The last story is the story of my beloved uncle, Rabbi Baruch Gershon Goldstein, of blessed memory (1923-2017), who survived 1,000 days at Auschwitz. Sixty-three years later, he finally published his memoir For Decades I was Silent, and this is what he wrote at the end of the book:

“Jewish history is unique. It’s four-thousand-year existence beginning with the nomad Abraham to the modern State of Israel is a mystery…

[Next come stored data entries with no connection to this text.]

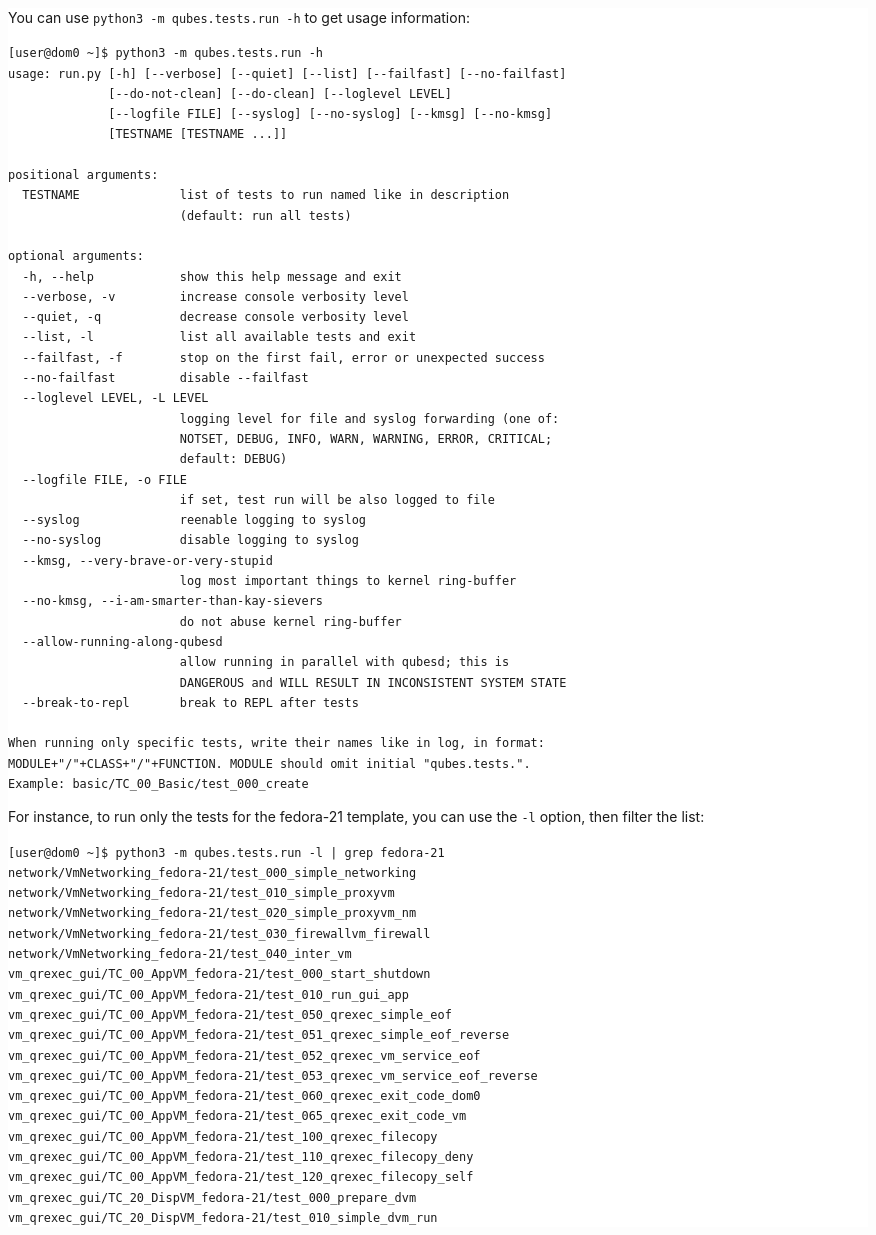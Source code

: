 You can use `python3 -m qubes.tests.run -h` to get usage information:

```
[user@dom0 ~]$ python3 -m qubes.tests.run -h
usage: run.py [-h] [--verbose] [--quiet] [--list] [--failfast] [--no-failfast]
              [--do-not-clean] [--do-clean] [--loglevel LEVEL]
              [--logfile FILE] [--syslog] [--no-syslog] [--kmsg] [--no-kmsg]
              [TESTNAME [TESTNAME ...]]

positional arguments:
  TESTNAME              list of tests to run named like in description
                        (default: run all tests)

optional arguments:
  -h, --help            show this help message and exit
  --verbose, -v         increase console verbosity level
  --quiet, -q           decrease console verbosity level
  --list, -l            list all available tests and exit
  --failfast, -f        stop on the first fail, error or unexpected success
  --no-failfast         disable --failfast
  --loglevel LEVEL, -L LEVEL
                        logging level for file and syslog forwarding (one of:
                        NOTSET, DEBUG, INFO, WARN, WARNING, ERROR, CRITICAL;
                        default: DEBUG)
  --logfile FILE, -o FILE
                        if set, test run will be also logged to file
  --syslog              reenable logging to syslog
  --no-syslog           disable logging to syslog
  --kmsg, --very-brave-or-very-stupid
                        log most important things to kernel ring-buffer
  --no-kmsg, --i-am-smarter-than-kay-sievers
                        do not abuse kernel ring-buffer
  --allow-running-along-qubesd
                        allow running in parallel with qubesd; this is
                        DANGEROUS and WILL RESULT IN INCONSISTENT SYSTEM STATE
  --break-to-repl       break to REPL after tests

When running only specific tests, write their names like in log, in format:
MODULE+"/"+CLASS+"/"+FUNCTION. MODULE should omit initial "qubes.tests.".
Example: basic/TC_00_Basic/test_000_create
```

For instance, to run only the tests for the fedora-21 template, you can use the `-l` option, then filter the list:

```
[user@dom0 ~]$ python3 -m qubes.tests.run -l | grep fedora-21
network/VmNetworking_fedora-21/test_000_simple_networking
network/VmNetworking_fedora-21/test_010_simple_proxyvm
network/VmNetworking_fedora-21/test_020_simple_proxyvm_nm
network/VmNetworking_fedora-21/test_030_firewallvm_firewall
network/VmNetworking_fedora-21/test_040_inter_vm
vm_qrexec_gui/TC_00_AppVM_fedora-21/test_000_start_shutdown
vm_qrexec_gui/TC_00_AppVM_fedora-21/test_010_run_gui_app
vm_qrexec_gui/TC_00_AppVM_fedora-21/test_050_qrexec_simple_eof
vm_qrexec_gui/TC_00_AppVM_fedora-21/test_051_qrexec_simple_eof_reverse
vm_qrexec_gui/TC_00_AppVM_fedora-21/test_052_qrexec_vm_service_eof
vm_qrexec_gui/TC_00_AppVM_fedora-21/test_053_qrexec_vm_service_eof_reverse
vm_qrexec_gui/TC_00_AppVM_fedora-21/test_060_qrexec_exit_code_dom0
vm_qrexec_gui/TC_00_AppVM_fedora-21/test_065_qrexec_exit_code_vm
vm_qrexec_gui/TC_00_AppVM_fedora-21/test_100_qrexec_filecopy
vm_qrexec_gui/TC_00_AppVM_fedora-21/test_110_qrexec_filecopy_deny
vm_qrexec_gui/TC_00_AppVM_fedora-21/test_120_qrexec_filecopy_self
vm_qrexec_gui/TC_20_DispVM_fedora-21/test_000_prepare_dvm
vm_qrexec_gui/TC_20_DispVM_fedora-21/test_010_simple_dvm_run
```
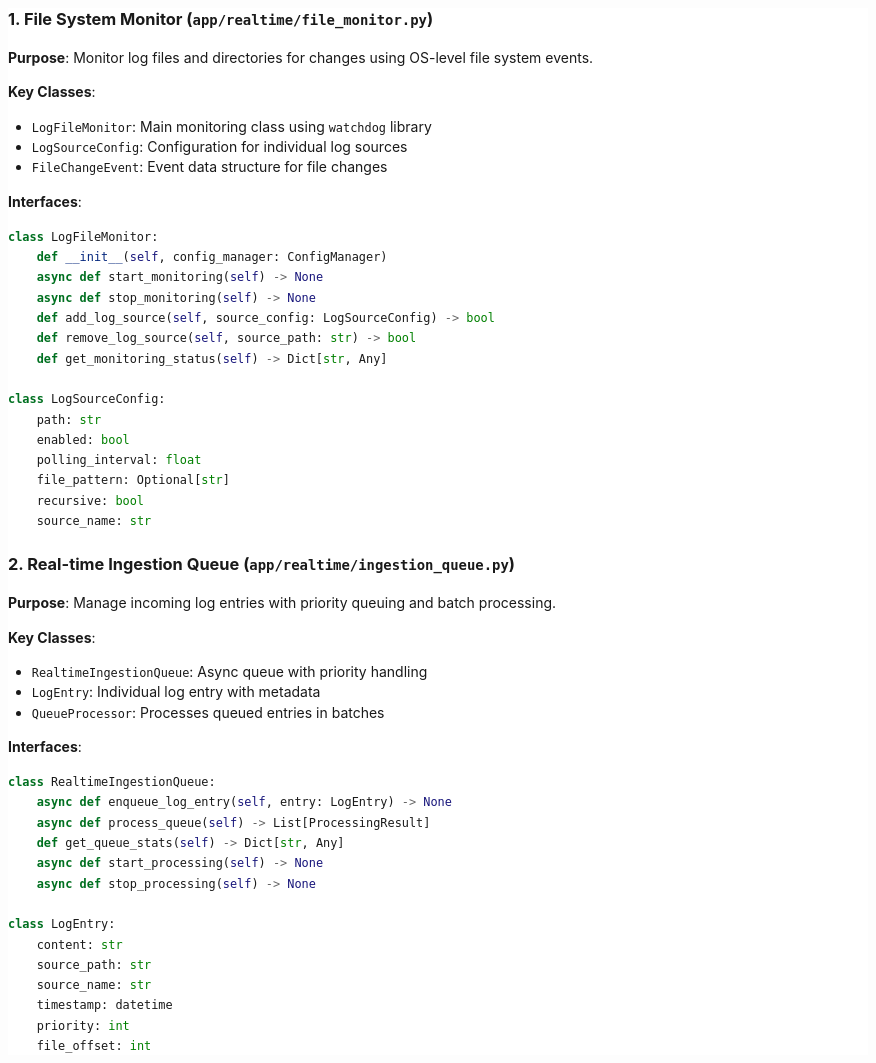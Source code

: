 ### 1. File System Monitor (`app/realtime/file_monitor.py`)

**Purpose**: Monitor log files and directories for changes using OS-level file system events.

**Key Classes**:
- `LogFileMonitor`: Main monitoring class using `watchdog` library
- `LogSourceConfig`: Configuration for individual log sources
- `FileChangeEvent`: Event data structure for file changes

**Interfaces**:
```python
class LogFileMonitor:
    def __init__(self, config_manager: ConfigManager)
    async def start_monitoring(self) -> None
    async def stop_monitoring(self) -> None
    def add_log_source(self, source_config: LogSourceConfig) -> bool
    def remove_log_source(self, source_path: str) -> bool
    def get_monitoring_status(self) -> Dict[str, Any]

class LogSourceConfig:
    path: str
    enabled: bool
    polling_interval: float
    file_pattern: Optional[str]
    recursive: bool
    source_name: str
```

### 2. Real-time Ingestion Queue (`app/realtime/ingestion_queue.py`)

**Purpose**: Manage incoming log entries with priority queuing and batch processing.

**Key Classes**:
- `RealtimeIngestionQueue`: Async queue with priority handling
- `LogEntry`: Individual log entry with metadata
- `QueueProcessor`: Processes queued entries in batches

**Interfaces**:
```python
class RealtimeIngestionQueue:
    async def enqueue_log_entry(self, entry: LogEntry) -> None
    async def process_queue(self) -> List[ProcessingResult]
    def get_queue_stats(self) -> Dict[str, Any]
    async def start_processing(self) -> None
    async def stop_processing(self) -> None

class LogEntry:
    content: str
    source_path: str
    source_name: str
    timestamp: datetime
    priority: int
    file_offset: int
```
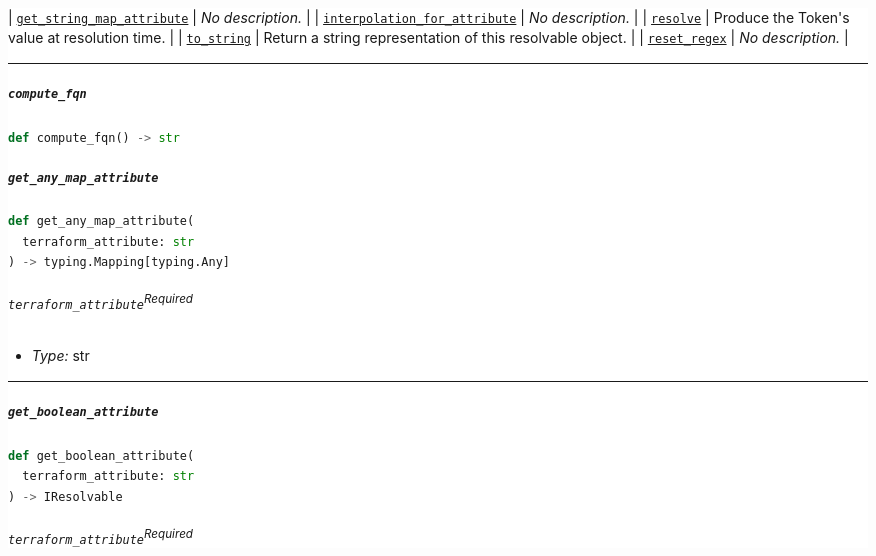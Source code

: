 | <code><a href="#rhizo-co-terraform-provider-oci.dataOciOdaOdaPrivateEndpointScanProxies.DataOciOdaOdaPrivateEndpointScanProxiesFilterOutputReference.getStringMapAttribute">get_string_map_attribute</a></code> | *No description.* |
| <code><a href="#rhizo-co-terraform-provider-oci.dataOciOdaOdaPrivateEndpointScanProxies.DataOciOdaOdaPrivateEndpointScanProxiesFilterOutputReference.interpolationForAttribute">interpolation_for_attribute</a></code> | *No description.* |
| <code><a href="#rhizo-co-terraform-provider-oci.dataOciOdaOdaPrivateEndpointScanProxies.DataOciOdaOdaPrivateEndpointScanProxiesFilterOutputReference.resolve">resolve</a></code> | Produce the Token's value at resolution time. |
| <code><a href="#rhizo-co-terraform-provider-oci.dataOciOdaOdaPrivateEndpointScanProxies.DataOciOdaOdaPrivateEndpointScanProxiesFilterOutputReference.toString">to_string</a></code> | Return a string representation of this resolvable object. |
| <code><a href="#rhizo-co-terraform-provider-oci.dataOciOdaOdaPrivateEndpointScanProxies.DataOciOdaOdaPrivateEndpointScanProxiesFilterOutputReference.resetRegex">reset_regex</a></code> | *No description.* |

---

##### `compute_fqn` <a name="compute_fqn" id="rhizo-co-terraform-provider-oci.dataOciOdaOdaPrivateEndpointScanProxies.DataOciOdaOdaPrivateEndpointScanProxiesFilterOutputReference.computeFqn"></a>

```python
def compute_fqn() -> str
```

##### `get_any_map_attribute` <a name="get_any_map_attribute" id="rhizo-co-terraform-provider-oci.dataOciOdaOdaPrivateEndpointScanProxies.DataOciOdaOdaPrivateEndpointScanProxiesFilterOutputReference.getAnyMapAttribute"></a>

```python
def get_any_map_attribute(
  terraform_attribute: str
) -> typing.Mapping[typing.Any]
```

###### `terraform_attribute`<sup>Required</sup> <a name="terraform_attribute" id="rhizo-co-terraform-provider-oci.dataOciOdaOdaPrivateEndpointScanProxies.DataOciOdaOdaPrivateEndpointScanProxiesFilterOutputReference.getAnyMapAttribute.parameter.terraformAttribute"></a>

- *Type:* str

---

##### `get_boolean_attribute` <a name="get_boolean_attribute" id="rhizo-co-terraform-provider-oci.dataOciOdaOdaPrivateEndpointScanProxies.DataOciOdaOdaPrivateEndpointScanProxiesFilterOutputReference.getBooleanAttribute"></a>

```python
def get_boolean_attribute(
  terraform_attribute: str
) -> IResolvable
```

###### `terraform_attribute`<sup>Required</sup> <a name="terraform_attribute" id="rhizo-co-terraform-provider-oci.dataOciOdaOdaPrivateEndpointScanProxies.DataOciOdaOdaPrivateEndpointScanProxiesFilterOutputReference.getBooleanAttribute.parameter.terraformAttribute"></a>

“The rebirth of the modern Jewish State of Israel is indeed a continuation of the mystery of Jewish history. I do not know of any other people in the history of the world that was driven out of its homeland, survived in exile for almost two thousand years, and then returned to rebuild its land with such success… As late as 1900, Palestine had been a barren, stony, cactus-infested patch of desert. Almost overnight, Palestine has become a modern agricultural and industrial state, its desert replaced by fertile fields and planted with beautiful cities.

“Nazi Germany was unable to end Jewish history, trying as hard as it did. And I firmly believe that the enemies surrounding Israel today will not succeed in their attempts to destroy the Jewish state. Our tradition has taught our people, and our people have learned the lesson well – a lesson of faith – as we patiently and faithfully waited for the day when we would return to our land and remain a free and independent nation forever.”

Second Isaiah, Rabban Yohanan ben Zakkai, Rabbi Akiva, Shlomo ibn Verga and Rabbi Goldstein faced much greater tragedies than we face now – and yet they managed to comfort their people.

We read at the end of the second Haftarah of Consolation (Isaiah 51:3): Ki niham hashem Tziyon, “Truly the Lord has comforted Zion, comforted all her ruins; He has made her wilderness like Eden, her desert like the Garden of the Lord. Gladness and joy shall abide there, thanksgiving and the sound of music.”

We have been privileged to witness the fulfillment of the first half of the verse. May we soon witness the fulfillment of the second half as well.

The writer serves as president of The Schechter Institutes, Inc. in Jerusalem.